(Being short might be advantageous. Or dangerous.)
Last week, I dropped a jar of seasoned salt on my head. Not on purpose, though come to think of it, that tactic might fix the sleeplessness that’s been striking since this stay-at-home order kicked in. No, I was using tongs to to slide a huge tub of mixed nuts to the edge of a shelf about 6 inches beyond my really unimpressive reach—I missed and turned the salt into a missile. (No damage done. Good thing it wasn’t the vat of nuts.) This is my go-to tactic to curb quarantine-induced comfort eating: not to knock myself out, but to store the really tempting stuff up high or out of sight. Once a day, I'd ask my son (now conveniently home from college and the perfect height) to reach the nuts, and I'd pour out a reasonable number. Asking him reminded me that I really didn’t want more than that because a) too many upset my stomach and b) I’m trying not to add pounds to my list of stressors. On the good days, this worked. Luckily, there are additional strategies in the toolbox, too!

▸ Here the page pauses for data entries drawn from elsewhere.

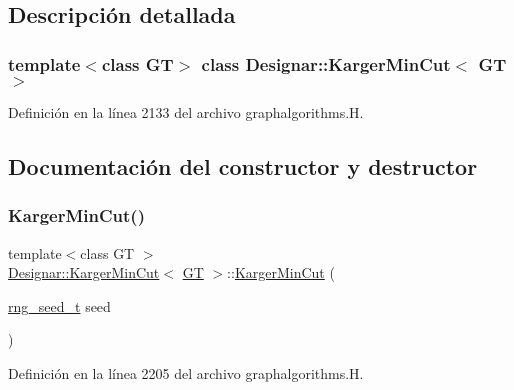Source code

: \subsection{Descripción detallada}
\subsubsection*{template$<$class GT$>$\newline
class Designar\+::\+Karger\+Min\+Cut$<$ G\+T $>$}



Definición en la línea 2133 del archivo graphalgorithms.\+H.



\subsection{Documentación del constructor y destructor}
\mbox{\label{class_designar_1_1_karger_min_cut_ab2b55a4d8b0d64a469cecafeeac8fcf1}} 
\subsubsection{\texorpdfstring{Karger\+Min\+Cut()}{KargerMinCut()}\hspace{0.1cm}{\footnotesize\ttfamily [1/2]}}
{\footnotesize\ttfamily template$<$class GT $>$ \\
\hyperlink{class_designar_1_1_karger_min_cut}{Designar\+::\+Karger\+Min\+Cut}$<$ \hyperlink{demo-buildgraph_8_c_a3001c40d2c31ca87ed96cd7d1334a55e}{GT} $>$\+::\hyperlink{class_designar_1_1_karger_min_cut}{Karger\+Min\+Cut} (\begin{DoxyParamCaption}\item[{\hyperlink{namespace_designar_ad621b5646d45288c5d6a1e1dfe7531a8}{rng\+\_\+seed\+\_\+t}}]{seed }\end{DoxyParamCaption})\hspace{0.3cm}{\ttfamily [inline]}}



Definición en la línea 2205 del archivo graphalgorithms.\+H.

\mbox{\label{class_designar_1_1_karger_min_cut_a1f8bce9bd104fb9b6ba7744c58dbf68b}} 
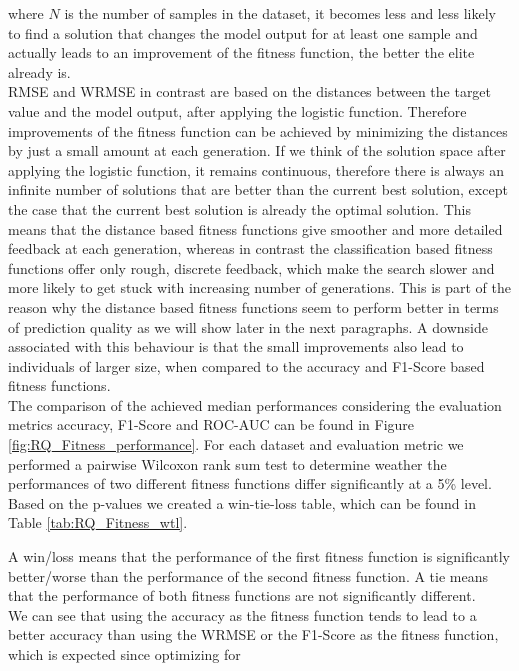 \documentclass[manuscript, review, anonymous]{acmart} %
\begin{document}
where $N$ is the number of samples in the dataset, it becomes less and less likely to find a 
solution that changes the model output for at least one sample and actually leads to an improvement of the fitness function,
the better the elite already is.\\
RMSE and WRMSE in contrast are based on the distances
between the target value and the model output,
after applying the logistic function. Therefore improvements of the 
fitness function can be achieved by minimizing the distances by
just a small amount at each generation. 
If we think of the solution space after applying the logistic function, it remains continuous,
therefore there is always an infinite number of solutions that are better than the current best solution,
except the case that the current best solution is already the optimal solution.
This means that the distance based fitness functions give smoother
and more detailed feedback at each generation,
whereas in contrast the classification based fitness functions offer only
rough, discrete feedback, which make the search slower
and more likely to get stuck with increasing number of generations. This is part of
the reason why the distance based fitness functions seem to
perform better in terms
of prediction quality as we will show later in the next paragraphs. A downside associated with this behaviour
is that the small improvements
also lead to individuals  of larger size, when compared to the accuracy and F1-Score based fitness functions.\\
The comparison of the achieved median performances considering the evaluation
metrics accuracy, F1-Score and ROC-AUC can be found in
Figure \ref{fig:RQ_Fitness_performance}. %
For each dataset and evaluation metric we performed a pairwise
Wilcoxon rank sum test to determine weather the performances
of two different fitness functions differ significantly at a 5\%
level.
Based on the p-values we created a win-tie-loss table, which
can be found in Table \ref{tab:RQ_Fitness_wtl}.

\noindent A win/loss means that the performance of the first fitness
function is significantly better/worse than the performance of the second
fitness function.
A tie means that the performance of both fitness functions are not significantly different.\\
We can see that using the accuracy as the fitness
function tends to lead to a better accuracy
than using the WRMSE or the F1-Score as the fitness
function, which is expected since optimizing for
\end{document}
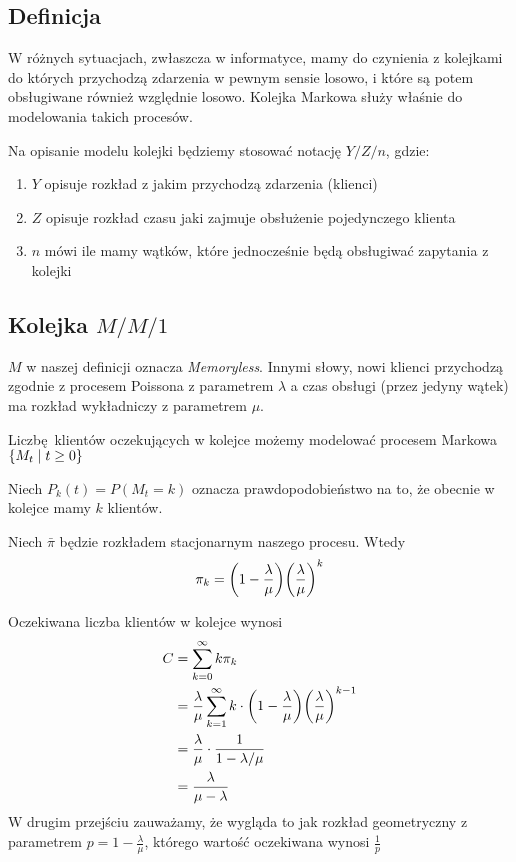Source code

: \subsection{Definicja}

W różnych sytuacjach, zwłaszcza w informatyce, mamy do czynienia z kolejkami do których przychodzą zdarzenia w pewnym sensie losowo, i które są potem obsługiwane również względnie losowo.
Kolejka Markowa służy właśnie do modelowania takich procesów.

Na opisanie modelu kolejki będziemy stosować notację \( Y / Z / n \), gdzie:
\begin{enumerate}
	\item \( Y \) opisuje rozkład z jakim przychodzą zdarzenia (klienci)
	\item \( Z \) opisuje rozkład czasu jaki zajmuje obsłużenie pojedynczego klienta
	\item \( n \) mówi ile mamy wątków, które jednocześnie będą obsługiwać zapytania z kolejki
\end{enumerate}

\subsection{Kolejka \( M / M / 1 \) }
\( M \) w naszej definicji oznacza \textit{Memoryless}.
Innymi słowy, nowi klienci przychodzą zgodnie z procesem Poissona z parametrem \( \lambda \)
a czas obsługi (przez jedyny wątek) ma rozkład wykładniczy z parametrem \( \mu \).

Liczbę klientów oczekujących w kolejce możemy modelować procesem Markowa
\( \set{ M_t \mid t \geq 0 } \)

Niech \( P_k(t) = P(M_t = k) \) oznacza prawdopodobieństwo na to, że obecnie w kolejce mamy \( k \) klientów.

\begin{theorem}[strona 231 P\&C]
	Niech \( \bar \pi \) będzie rozkładem stacjonarnym naszego procesu. Wtedy
	\[ \pi_k = \pars{1 - \frac{\lambda}{\mu}}\pars{\frac{\lambda}{\mu}}^k \]
\end{theorem}

Oczekiwana liczba klientów w kolejce wynosi
\begin{align*}
	C
	 & = \sum_{k=0}^{\infty} k \pi_k                                                                                  \\
	 & = \frac{\lambda}{\mu} \sum_{k=1}^\infty k \cdot \pars{1 - \frac{\lambda}{\mu}}\pars{\frac{\lambda}{\mu}}^{k-1} \\
	 & = \frac{\lambda}{\mu} \cdot \frac{1}{1 - \lambda / \mu}                                                        \\
	 & = \frac{\lambda}{\mu - \lambda}
\end{align*}
W drugim przejściu zauważamy, że wygląda to jak rozkład geometryczny z parametrem \( p = 1 - \frac{\lambda}{\mu} \),
którego wartość oczekiwana wynosi \( \frac{1}{p} \)

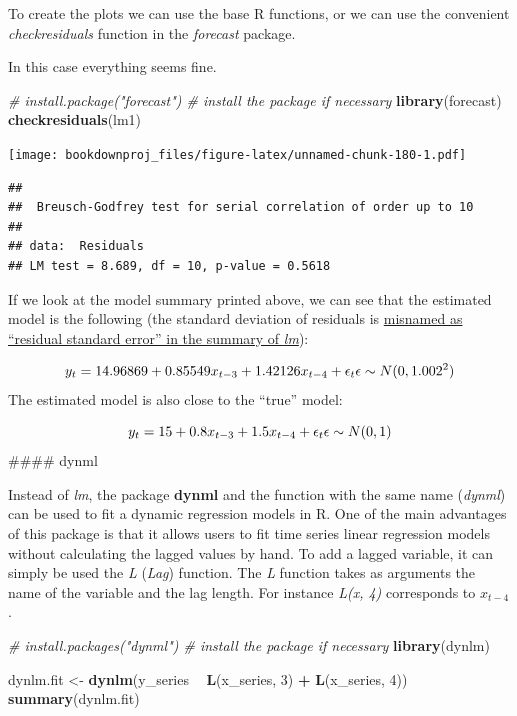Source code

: \documentclass[
]{article}
\newenvironment{Shaded}{\begin{snugshade}}{\end{snugshade}}
\newcommand{\CommentTok}[1]{\textcolor[rgb]{0.56,0.35,0.01}{\textit{#1}}}
\newcommand{\DecValTok}[1]{\textcolor[rgb]{0.00,0.00,0.81}{#1}}
\newcommand{\KeywordTok}[1]{\textcolor[rgb]{0.13,0.29,0.53}{\textbf{#1}}}
\newcommand{\NormalTok}[1]{#1}
\newcommand{\OperatorTok}[1]{\textcolor[rgb]{0.81,0.36,0.00}{\textbf{#1}}}
\newcommand{\StringTok}[1]{\textcolor[rgb]{0.31,0.60,0.02}{#1}}
\begin{document}
To create the plots we can use the base R functions, or we can use the convenient \emph{checkresiduals} function in the \emph{forecast} package.

In this case everything seems fine.

\begin{Shaded}
\begin{Highlighting}[]
\CommentTok{# install.package("forecast") # install the package if necessary}
\KeywordTok{library}\NormalTok{(forecast)}
\KeywordTok{checkresiduals}\NormalTok{(lm1)}
\end{Highlighting}
\end{Shaded}

\texttt{[image: bookdownproj\_files/figure-latex/unnamed-chunk-180-1.pdf]}

\begin{verbatim}
## 
##  Breusch-Godfrey test for serial correlation of order up to 10
## 
## data:  Residuals
## LM test = 8.689, df = 10, p-value = 0.5618
\end{verbatim}

If we look at the model summary printed above, we can see that the estimated model is the following (the standard deviation of residuals is \href{https://stat.ethz.ch/R-manual/R-devel/library/stats/html/sigma.html}{misnamed as ``residual standard error'' in the summary of \emph{lm}}):

\[
\begin{equation} 
y_t = 14.96869 + 0.85549x_{t-3} + 1.42126x_{t-4} + \epsilon_t \\
\epsilon \sim N(0, 1.002^2)
\end{equation} 
\]
The estimated model is also close to the ``true'' model:

\[
y_t = 15 + 0.8x_{t-3} + 1.5x_{t-4} + \epsilon_t \\
\epsilon \sim N(0, 1)
\]
\#\#\#\# dynml

Instead of \emph{lm}, the package \textbf{dynml} and the function with the same name (\emph{dynml}) can be used to fit a dynamic regression models in R. One of the main advantages of this package is that it allows users to fit time series linear regression models without calculating the lagged values by hand. To add a lagged variable, it can simply be used the \emph{L} (\emph{Lag}) function. The \emph{L} function takes as arguments the name of the variable and the lag length. For instance \emph{L(x, 4)} corresponds to \(x_{t-4}\).

\begin{Shaded}
\begin{Highlighting}[]
\CommentTok{# install.packages("dynml") # install the package if necessary}
\KeywordTok{library}\NormalTok{(dynlm)}

\NormalTok{dynlm.fit <-}\StringTok{ }\KeywordTok{dynlm}\NormalTok{(y_series }\OperatorTok{~}\StringTok{ }\KeywordTok{L}\NormalTok{(x_series, }\DecValTok{3}\NormalTok{) }\OperatorTok{+}\StringTok{ }\KeywordTok{L}\NormalTok{(x_series, }\DecValTok{4}\NormalTok{))}
\KeywordTok{summary}\NormalTok{(dynlm.fit)}
\end{Highlighting}
\end{Shaded}
\end{document}

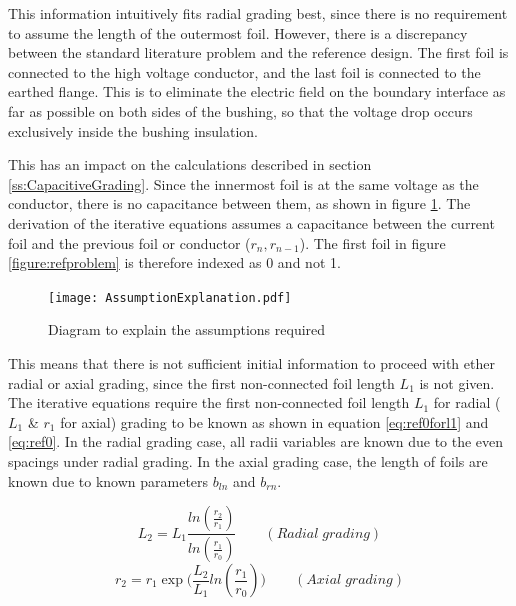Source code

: This information intuitively fits radial grading best, since there is no requirement to assume the length of the outermost foil.
However, there is a discrepancy between the standard literature problem and the reference design.
The first foil is connected to the high voltage conductor, and the last foil is connected to the earthed flange.
This is to eliminate the electric field on the boundary interface as far as possible on both sides of the bushing, so that the voltage drop occurs exclusively inside the bushing insulation.

This has an impact on the calculations described in section \ref{ss:CapacitiveGrading}.
Since the innermost foil is at the same voltage as the conductor, there is no capacitance between them, as shown in figure \ref{figure:requiredassumptions}.
The derivation of the iterative equations assumes a capacitance between the current foil and the previous foil or conductor ($r_n,r_{n-1}$). 
The first foil in figure \ref{figure:refproblem} is therefore indexed as 0 and not 1.

\begin{figure}[!h]
   \centering
   \texttt{[image: AssumptionExplanation.pdf]}
   \caption{Diagram to explain the assumptions required}
   \label{figure:requiredassumptions}
\end{figure}

This means that there is not sufficient initial information to proceed with ether radial or axial grading, since the first non-connected foil length $L_1$ is not given.
The iterative equations require the first non-connected foil length $L_1$ for radial ( $L_1$ \& $r_1$ for axial) grading to be known as shown in equation \ref{eq:ref0forl1} and \ref{eq:ref0}. 
In the radial grading case, all radii variables are known due to the even spacings under radial grading. In the axial grading case, the length of foils are known due to known parameters $b_{ln}$ and $b_{rn}$.

\begin{equation}
   \label{eq:ref0forl1}
   L_{2} = L_{1}\displaystyle\frac{{ln(\displaystyle\frac{r_{2}}{r_{1}})} }{ln(\displaystyle\frac{r_{1}}{r_{0}})} \qquad (Radial \; grading)
\end{equation}
\begin{equation}
  \label{eq:ref0}
  \displaystyle r_2= \displaystyle  r_{1} \displaystyle \exp\big( \displaystyle  \frac{L_2}{L_{1}}ln(\displaystyle \frac{r_1}{r_0})\big) \qquad (Axial \; grading)
\end{equation}



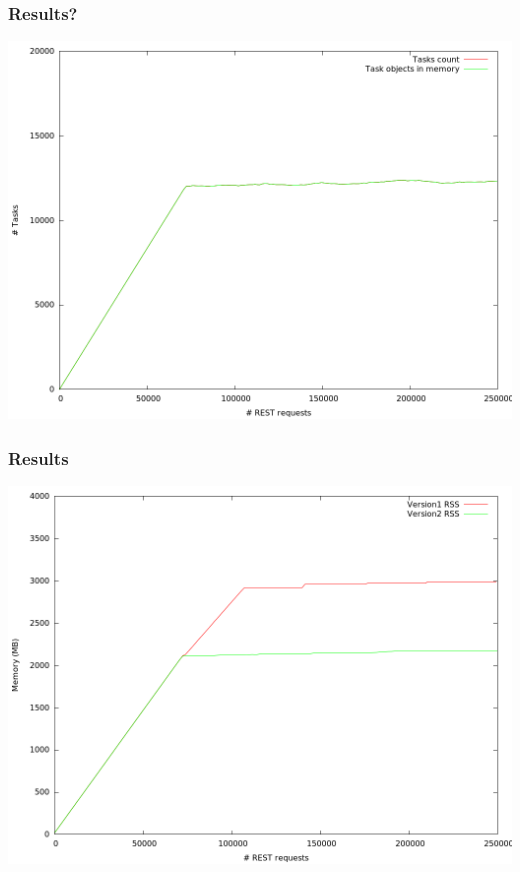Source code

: \documentclass{beamer}
\begin{document}
    \begin{frame}
        \frametitle{Results?}
        \includegraphics[height=0.8\textheight]{wr_tasks.png}
    \end{frame}

    \begin{frame}
        \frametitle{Results}
        \includegraphics[height=0.8\textheight]{mem_usage.png}
    \end{frame}
\end{document}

COMFORT EATING, THEN & NOW
Now that we’re staying home, some of us have a lot more extraneous food in the house. In my case, with the kids home from college and Hubby doing most of the shopping (because his job takes him into the “outside world” on weekdays), my term as mayor of all cupboards-and-the-fridge came to an abrupt halt. Various forms of kryptonite, like salted caramels, have crept in. Do you too feel really lucky to have food and simultaneously maddened by some of it? That sentiment alone can send you snacking.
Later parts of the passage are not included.